YOUR GOAL – Take the data below and repeat it exactly.

(Dataset excerpts)
[Start of section]

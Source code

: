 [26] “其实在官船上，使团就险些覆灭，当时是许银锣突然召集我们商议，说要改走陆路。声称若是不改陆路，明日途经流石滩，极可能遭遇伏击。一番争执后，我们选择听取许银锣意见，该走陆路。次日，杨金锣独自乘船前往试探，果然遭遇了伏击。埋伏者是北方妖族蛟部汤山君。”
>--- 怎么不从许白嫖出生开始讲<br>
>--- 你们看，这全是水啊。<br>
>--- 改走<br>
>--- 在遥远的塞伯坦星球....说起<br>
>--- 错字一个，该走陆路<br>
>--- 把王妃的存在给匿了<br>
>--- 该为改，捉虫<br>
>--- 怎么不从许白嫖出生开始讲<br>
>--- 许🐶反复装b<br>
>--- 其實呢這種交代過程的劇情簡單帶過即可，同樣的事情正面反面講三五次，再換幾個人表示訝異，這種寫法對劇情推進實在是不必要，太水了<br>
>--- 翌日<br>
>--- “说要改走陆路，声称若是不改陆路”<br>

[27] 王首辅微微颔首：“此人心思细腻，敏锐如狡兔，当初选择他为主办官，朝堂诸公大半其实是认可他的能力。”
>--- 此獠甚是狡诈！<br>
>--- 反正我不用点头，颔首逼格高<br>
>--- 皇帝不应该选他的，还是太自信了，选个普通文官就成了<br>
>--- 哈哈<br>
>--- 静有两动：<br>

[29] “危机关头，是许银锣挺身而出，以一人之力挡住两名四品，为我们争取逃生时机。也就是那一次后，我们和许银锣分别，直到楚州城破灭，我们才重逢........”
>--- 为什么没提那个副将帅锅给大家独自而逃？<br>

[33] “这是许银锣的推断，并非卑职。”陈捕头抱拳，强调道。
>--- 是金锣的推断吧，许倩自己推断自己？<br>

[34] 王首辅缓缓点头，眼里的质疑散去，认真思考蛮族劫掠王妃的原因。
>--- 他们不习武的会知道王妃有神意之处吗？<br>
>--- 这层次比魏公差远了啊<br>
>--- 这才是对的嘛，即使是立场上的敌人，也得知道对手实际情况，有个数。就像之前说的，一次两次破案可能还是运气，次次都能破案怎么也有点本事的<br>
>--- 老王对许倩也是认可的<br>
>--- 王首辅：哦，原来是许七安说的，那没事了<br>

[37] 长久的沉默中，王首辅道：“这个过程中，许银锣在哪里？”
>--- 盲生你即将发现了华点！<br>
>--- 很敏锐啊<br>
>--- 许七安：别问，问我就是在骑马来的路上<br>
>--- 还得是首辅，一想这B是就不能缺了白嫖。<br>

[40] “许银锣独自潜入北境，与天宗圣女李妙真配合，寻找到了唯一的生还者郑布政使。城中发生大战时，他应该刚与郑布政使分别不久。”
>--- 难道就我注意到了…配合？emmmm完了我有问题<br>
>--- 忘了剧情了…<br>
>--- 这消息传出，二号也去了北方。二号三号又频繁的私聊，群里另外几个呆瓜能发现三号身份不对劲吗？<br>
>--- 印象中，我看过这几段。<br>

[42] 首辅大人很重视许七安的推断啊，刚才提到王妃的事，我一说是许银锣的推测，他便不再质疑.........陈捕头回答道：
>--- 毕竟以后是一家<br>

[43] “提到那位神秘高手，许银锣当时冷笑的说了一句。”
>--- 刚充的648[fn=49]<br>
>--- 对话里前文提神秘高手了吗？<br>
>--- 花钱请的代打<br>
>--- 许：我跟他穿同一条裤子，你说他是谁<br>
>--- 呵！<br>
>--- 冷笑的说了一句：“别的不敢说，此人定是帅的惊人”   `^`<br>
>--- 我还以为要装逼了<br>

[End of section]

WRITTEN REPLY –
Source code

: [26] “其实在官船上，使团就险些覆灭，当时是许银锣突然召集我们商议，说要改走陆路。声称若是不改陆路，明日途经流石滩，极可能遭遇伏击。一番争执后，我们选择听取许银锣意见，该走陆路。次日，杨金锣独自乘船前往试探，果然遭遇了伏击。埋伏者是北方妖族蛟部汤山君。”
>--- 怎么不从许白嫖出生开始讲<br>
>--- 你们看，这全是水啊。<br>
>--- 改走<br>
>--- 在遥远的塞伯坦星球....说起<br>
>--- 错字一个，该走陆路<br>
>--- 把王妃的存在给匿了<br>
>--- 该为改，捉虫<br>
>--- 怎么不从许白嫖出生开始讲<br>
>--- 许🐶反复装b<br>
>--- 其實呢這種交代過程的劇情簡單帶過即可，同樣的事情正面反面講三五次，再換幾個人表示訝異，這種寫法對劇情推進實在是不必要，太水了<br>
>--- 翌日<br>
>--- “说要改走陆路，声称若是不改陆路”<br>

[27] 王首辅微微颔首：“此人心思细腻，敏锐如狡兔，当初选择他为主办官，朝堂诸公大半其实是认可他的能力。”
>--- 此獠甚是狡诈！<br>
>--- 反正我不用点头，颔首逼格高<br>
>--- 皇帝不应该选他的，还是太自信了，选个普通文官就成了<br>
>--- 哈哈<br>
>--- 静有两动：<br>

[29] “危机关头，是许银锣挺身而出，以一人之力挡住两名四品，为我们争取逃生时机。也就是那一次后，我们和许银锣分别，直到楚州城破灭，我们才重逢........”
>--- 为什么没提那个副将帅锅给大家独自而逃？<br>

[33] “这是许银锣的推断，并非卑职。”陈捕头抱拳，强调道。
>--- 是金锣的推断吧，许倩自己推断自己？<br>

[34] 王首辅缓缓点头，眼里的质疑散去，认真思考蛮族劫掠王妃的原因。
>--- 他们不习武的会知道王妃有神意之处吗？<br>
>--- 这层次比魏公差远了啊<br>
>--- 这才是对的嘛，即使是立场上的敌人，也得知道对手实际情况，有个数。就像之前说的，一次两次破案可能还是运气，次次都能破案怎么也有点本事的<br>
>--- 老王对许倩也是认可的<br>
>--- 王首辅：哦，原来是许七安说的，那没事了<br>

[37] 长久的沉默中，王首辅道：“这个过程中，许银锣在哪里？”
>--- 盲生你即将发现了华点！<br>
>--- 很敏锐啊<br>
>--- 许七安：别问，问我就是在骑马来的路上<br>
>--- 还得是首辅，一想这B是就不能缺了白嫖。<br>

[40] “许银锣独自潜入北境，与天宗圣女李妙真配合，寻找到了唯一的生还者郑布政使。城中发生大战时，他应该刚与郑布政使分别不久。”
>--- 难道就我注意到了…配合？emmmm完了我有问题<br>
>--- 忘了剧情了…<br>
>--- 这消息传出，二号也去了北方。二号三号又频繁的私聊，群里另外几个呆瓜能发现三号身份不对劲吗？<br>
>--- 印象中，我看过这几段。<br>

[42] 首辅大人很重视许七安的推断啊，刚才提到王妃的事，我一说是许银锣的推测，他便不再质疑.........陈捕头回答道：
>--- 毕竟以后是一家<br>

[43] “提到那位神秘高手，许银锣当时冷笑的说了一句。”
>--- 刚充的648[fn=49]<br>
>--- 对话里前文提神秘高手了吗？<br>
>--- 花钱请的代打<br>
>--- 许：我跟他穿同一条裤子，你说他是谁<br>
>--- 呵！<br>
>--- 冷笑的说了一句：“别的不敢说，此人定是帅的惊人”   `^`<br>
>--- 我还以为要装逼了<br>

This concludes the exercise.